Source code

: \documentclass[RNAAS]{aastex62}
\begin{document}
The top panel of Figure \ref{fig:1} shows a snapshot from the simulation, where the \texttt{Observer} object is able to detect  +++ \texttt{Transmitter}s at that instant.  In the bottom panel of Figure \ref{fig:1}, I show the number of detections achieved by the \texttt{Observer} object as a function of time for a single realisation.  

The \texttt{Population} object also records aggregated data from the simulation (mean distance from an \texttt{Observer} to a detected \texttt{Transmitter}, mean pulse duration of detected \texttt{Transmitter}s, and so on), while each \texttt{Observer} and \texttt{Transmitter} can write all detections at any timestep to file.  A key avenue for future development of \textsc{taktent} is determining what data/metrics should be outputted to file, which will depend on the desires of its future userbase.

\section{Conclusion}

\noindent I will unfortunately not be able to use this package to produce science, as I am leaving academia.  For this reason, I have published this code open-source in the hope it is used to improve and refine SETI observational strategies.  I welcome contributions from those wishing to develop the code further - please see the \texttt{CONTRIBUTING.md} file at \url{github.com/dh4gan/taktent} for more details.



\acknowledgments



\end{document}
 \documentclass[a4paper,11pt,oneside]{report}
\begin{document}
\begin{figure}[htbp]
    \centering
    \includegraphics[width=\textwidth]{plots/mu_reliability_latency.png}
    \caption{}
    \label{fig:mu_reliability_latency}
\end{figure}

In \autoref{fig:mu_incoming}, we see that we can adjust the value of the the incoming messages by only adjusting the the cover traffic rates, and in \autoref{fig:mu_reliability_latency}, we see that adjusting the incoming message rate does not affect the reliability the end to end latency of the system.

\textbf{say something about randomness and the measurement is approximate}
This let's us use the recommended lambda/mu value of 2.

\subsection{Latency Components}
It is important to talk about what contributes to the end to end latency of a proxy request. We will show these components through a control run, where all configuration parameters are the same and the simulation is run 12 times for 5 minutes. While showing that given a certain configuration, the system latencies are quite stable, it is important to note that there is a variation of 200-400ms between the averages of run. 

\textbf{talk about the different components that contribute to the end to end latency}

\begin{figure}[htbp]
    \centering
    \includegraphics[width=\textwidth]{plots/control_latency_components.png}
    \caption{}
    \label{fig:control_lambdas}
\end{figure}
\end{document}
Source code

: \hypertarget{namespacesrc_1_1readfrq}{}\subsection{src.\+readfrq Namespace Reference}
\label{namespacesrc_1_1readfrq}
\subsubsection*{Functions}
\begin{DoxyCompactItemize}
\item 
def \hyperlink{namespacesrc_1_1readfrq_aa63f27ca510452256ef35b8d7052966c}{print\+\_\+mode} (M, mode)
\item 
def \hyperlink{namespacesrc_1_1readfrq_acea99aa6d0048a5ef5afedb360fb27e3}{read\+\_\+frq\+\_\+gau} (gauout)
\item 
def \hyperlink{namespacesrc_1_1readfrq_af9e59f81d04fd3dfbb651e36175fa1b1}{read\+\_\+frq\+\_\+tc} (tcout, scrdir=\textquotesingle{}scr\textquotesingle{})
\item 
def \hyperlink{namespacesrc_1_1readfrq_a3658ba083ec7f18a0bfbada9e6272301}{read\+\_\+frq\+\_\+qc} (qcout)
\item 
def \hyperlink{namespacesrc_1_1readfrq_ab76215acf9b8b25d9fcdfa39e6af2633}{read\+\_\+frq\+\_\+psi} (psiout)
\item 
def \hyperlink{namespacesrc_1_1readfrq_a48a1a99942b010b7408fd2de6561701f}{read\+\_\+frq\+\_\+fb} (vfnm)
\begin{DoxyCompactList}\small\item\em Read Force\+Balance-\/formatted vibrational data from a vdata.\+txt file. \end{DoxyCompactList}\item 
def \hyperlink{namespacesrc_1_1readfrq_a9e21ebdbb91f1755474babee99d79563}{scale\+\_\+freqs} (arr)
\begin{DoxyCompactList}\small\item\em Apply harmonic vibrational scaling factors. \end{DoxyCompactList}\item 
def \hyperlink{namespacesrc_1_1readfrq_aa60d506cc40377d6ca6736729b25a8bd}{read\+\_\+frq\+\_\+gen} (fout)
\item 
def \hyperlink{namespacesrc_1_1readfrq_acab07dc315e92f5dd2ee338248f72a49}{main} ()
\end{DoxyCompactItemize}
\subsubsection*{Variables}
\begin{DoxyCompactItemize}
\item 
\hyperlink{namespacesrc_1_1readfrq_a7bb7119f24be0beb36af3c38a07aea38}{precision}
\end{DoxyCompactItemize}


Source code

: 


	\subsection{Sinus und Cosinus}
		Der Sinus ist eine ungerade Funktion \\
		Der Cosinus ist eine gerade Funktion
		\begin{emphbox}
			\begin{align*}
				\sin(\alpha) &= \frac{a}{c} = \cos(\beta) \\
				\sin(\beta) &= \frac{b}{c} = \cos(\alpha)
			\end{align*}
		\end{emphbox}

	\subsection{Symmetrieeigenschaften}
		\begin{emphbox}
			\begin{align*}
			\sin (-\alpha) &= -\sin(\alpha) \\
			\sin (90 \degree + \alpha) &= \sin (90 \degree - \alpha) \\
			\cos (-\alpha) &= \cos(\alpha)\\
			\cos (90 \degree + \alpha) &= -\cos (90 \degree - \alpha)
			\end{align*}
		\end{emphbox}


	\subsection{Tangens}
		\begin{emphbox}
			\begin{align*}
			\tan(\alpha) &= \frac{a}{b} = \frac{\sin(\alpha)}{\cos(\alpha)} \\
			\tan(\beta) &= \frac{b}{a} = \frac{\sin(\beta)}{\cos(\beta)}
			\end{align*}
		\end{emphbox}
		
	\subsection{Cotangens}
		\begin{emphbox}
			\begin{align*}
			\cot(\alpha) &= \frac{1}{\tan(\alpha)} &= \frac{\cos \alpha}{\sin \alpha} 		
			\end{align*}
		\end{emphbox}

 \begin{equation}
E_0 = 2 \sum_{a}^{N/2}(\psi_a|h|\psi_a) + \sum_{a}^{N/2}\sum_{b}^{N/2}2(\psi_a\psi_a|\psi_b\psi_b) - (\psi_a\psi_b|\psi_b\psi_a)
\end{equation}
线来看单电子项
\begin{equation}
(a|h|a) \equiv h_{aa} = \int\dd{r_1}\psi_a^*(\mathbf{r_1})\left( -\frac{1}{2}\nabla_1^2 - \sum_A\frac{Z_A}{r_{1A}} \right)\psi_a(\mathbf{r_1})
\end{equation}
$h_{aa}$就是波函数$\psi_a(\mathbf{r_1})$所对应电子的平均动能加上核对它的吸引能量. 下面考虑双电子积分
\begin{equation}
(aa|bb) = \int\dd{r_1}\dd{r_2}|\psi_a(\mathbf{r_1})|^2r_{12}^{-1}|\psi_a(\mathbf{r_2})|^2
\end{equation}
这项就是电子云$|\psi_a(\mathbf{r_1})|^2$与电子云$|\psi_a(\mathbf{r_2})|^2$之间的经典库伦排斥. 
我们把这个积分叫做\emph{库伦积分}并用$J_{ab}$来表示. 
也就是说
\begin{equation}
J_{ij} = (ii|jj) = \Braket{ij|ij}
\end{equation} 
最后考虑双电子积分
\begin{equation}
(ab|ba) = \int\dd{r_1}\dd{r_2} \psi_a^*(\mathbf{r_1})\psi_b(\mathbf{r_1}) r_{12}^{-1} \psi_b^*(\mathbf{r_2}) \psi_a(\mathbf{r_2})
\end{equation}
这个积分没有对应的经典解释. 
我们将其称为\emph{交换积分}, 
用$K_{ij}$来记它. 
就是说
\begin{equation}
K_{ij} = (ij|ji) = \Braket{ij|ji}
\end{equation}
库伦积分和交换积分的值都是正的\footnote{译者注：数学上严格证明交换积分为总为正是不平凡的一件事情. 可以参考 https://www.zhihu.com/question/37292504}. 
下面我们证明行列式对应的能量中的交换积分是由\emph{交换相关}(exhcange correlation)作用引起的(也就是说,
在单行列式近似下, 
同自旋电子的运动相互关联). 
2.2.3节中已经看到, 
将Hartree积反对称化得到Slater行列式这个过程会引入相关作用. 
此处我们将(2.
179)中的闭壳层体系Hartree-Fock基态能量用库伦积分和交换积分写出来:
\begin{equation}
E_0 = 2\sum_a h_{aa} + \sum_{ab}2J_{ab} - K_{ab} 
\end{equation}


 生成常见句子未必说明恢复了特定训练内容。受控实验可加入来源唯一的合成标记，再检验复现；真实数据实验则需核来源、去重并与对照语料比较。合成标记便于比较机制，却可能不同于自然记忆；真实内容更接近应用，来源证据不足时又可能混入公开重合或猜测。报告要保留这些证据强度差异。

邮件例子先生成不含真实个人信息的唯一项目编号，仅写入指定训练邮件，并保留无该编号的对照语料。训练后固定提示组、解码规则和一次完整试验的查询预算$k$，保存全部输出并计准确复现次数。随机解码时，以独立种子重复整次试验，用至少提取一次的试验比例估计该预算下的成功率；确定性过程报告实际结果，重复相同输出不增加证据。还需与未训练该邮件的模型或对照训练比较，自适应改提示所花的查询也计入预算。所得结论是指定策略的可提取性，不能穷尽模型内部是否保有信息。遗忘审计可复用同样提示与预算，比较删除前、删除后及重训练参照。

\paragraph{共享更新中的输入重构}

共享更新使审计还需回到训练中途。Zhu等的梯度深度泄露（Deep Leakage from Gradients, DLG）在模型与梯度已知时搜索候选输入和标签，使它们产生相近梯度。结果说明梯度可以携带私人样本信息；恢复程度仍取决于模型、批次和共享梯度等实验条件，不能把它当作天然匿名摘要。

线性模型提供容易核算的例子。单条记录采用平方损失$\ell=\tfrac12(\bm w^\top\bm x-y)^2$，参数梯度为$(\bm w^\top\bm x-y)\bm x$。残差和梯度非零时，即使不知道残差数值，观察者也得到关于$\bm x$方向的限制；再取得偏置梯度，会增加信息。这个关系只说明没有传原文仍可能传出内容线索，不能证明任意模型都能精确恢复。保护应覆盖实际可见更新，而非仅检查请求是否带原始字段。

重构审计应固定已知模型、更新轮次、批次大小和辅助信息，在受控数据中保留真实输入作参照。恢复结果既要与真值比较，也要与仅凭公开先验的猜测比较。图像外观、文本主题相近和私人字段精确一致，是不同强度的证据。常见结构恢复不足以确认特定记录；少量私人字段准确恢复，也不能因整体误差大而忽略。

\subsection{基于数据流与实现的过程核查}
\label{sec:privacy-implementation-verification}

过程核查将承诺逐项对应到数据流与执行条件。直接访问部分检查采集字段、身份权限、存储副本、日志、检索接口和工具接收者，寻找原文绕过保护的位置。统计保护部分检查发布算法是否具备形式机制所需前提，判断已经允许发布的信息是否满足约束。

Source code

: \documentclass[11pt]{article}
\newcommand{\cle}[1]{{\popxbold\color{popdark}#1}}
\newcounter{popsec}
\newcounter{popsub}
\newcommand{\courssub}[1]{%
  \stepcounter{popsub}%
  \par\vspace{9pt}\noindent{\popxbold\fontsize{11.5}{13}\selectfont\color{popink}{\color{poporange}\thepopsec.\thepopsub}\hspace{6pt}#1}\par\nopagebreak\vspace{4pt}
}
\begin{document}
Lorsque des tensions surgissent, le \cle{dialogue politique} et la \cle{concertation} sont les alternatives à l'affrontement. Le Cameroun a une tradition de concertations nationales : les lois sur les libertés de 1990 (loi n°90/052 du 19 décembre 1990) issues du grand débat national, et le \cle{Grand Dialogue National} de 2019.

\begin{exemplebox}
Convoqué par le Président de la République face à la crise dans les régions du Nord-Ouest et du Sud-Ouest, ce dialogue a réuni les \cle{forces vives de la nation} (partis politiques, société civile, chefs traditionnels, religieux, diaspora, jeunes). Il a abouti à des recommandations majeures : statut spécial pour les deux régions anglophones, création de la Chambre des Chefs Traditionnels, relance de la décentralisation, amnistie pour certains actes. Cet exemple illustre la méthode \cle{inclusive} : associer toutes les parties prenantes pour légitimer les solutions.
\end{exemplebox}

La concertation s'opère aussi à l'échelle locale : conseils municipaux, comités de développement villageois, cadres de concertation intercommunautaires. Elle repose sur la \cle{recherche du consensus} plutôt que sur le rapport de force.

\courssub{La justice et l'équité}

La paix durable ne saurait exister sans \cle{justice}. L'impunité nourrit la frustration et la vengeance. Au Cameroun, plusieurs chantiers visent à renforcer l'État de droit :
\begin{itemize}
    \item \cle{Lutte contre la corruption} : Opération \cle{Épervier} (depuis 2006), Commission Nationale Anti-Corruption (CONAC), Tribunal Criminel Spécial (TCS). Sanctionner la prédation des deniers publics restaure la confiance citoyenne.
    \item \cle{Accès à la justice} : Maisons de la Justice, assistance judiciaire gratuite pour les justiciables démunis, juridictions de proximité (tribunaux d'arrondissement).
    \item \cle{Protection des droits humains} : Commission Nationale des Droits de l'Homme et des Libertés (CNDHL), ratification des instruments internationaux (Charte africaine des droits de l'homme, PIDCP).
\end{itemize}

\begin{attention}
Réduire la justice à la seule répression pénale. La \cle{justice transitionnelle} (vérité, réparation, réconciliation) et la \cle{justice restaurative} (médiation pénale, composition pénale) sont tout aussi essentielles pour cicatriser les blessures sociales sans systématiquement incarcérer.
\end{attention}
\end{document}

**Task statement:** Repeat exactly the lines of the data from the first one through the line with "The top panel", both of them included.

**Written response:**
Source code

: \documentclass[RNAAS]{aastex62}
\begin{document}
The top panel of Figure \ref{fig:1} shows a snapshot from the simulation, where the \texttt{Observer} object is able to detect  +++ \texttt{Transmitter}s at that instant.  In the bottom panel of Figure \ref{fig:1}, I show the number of detections achieved by the \texttt{Observer} object as a function of time for a single realisation.  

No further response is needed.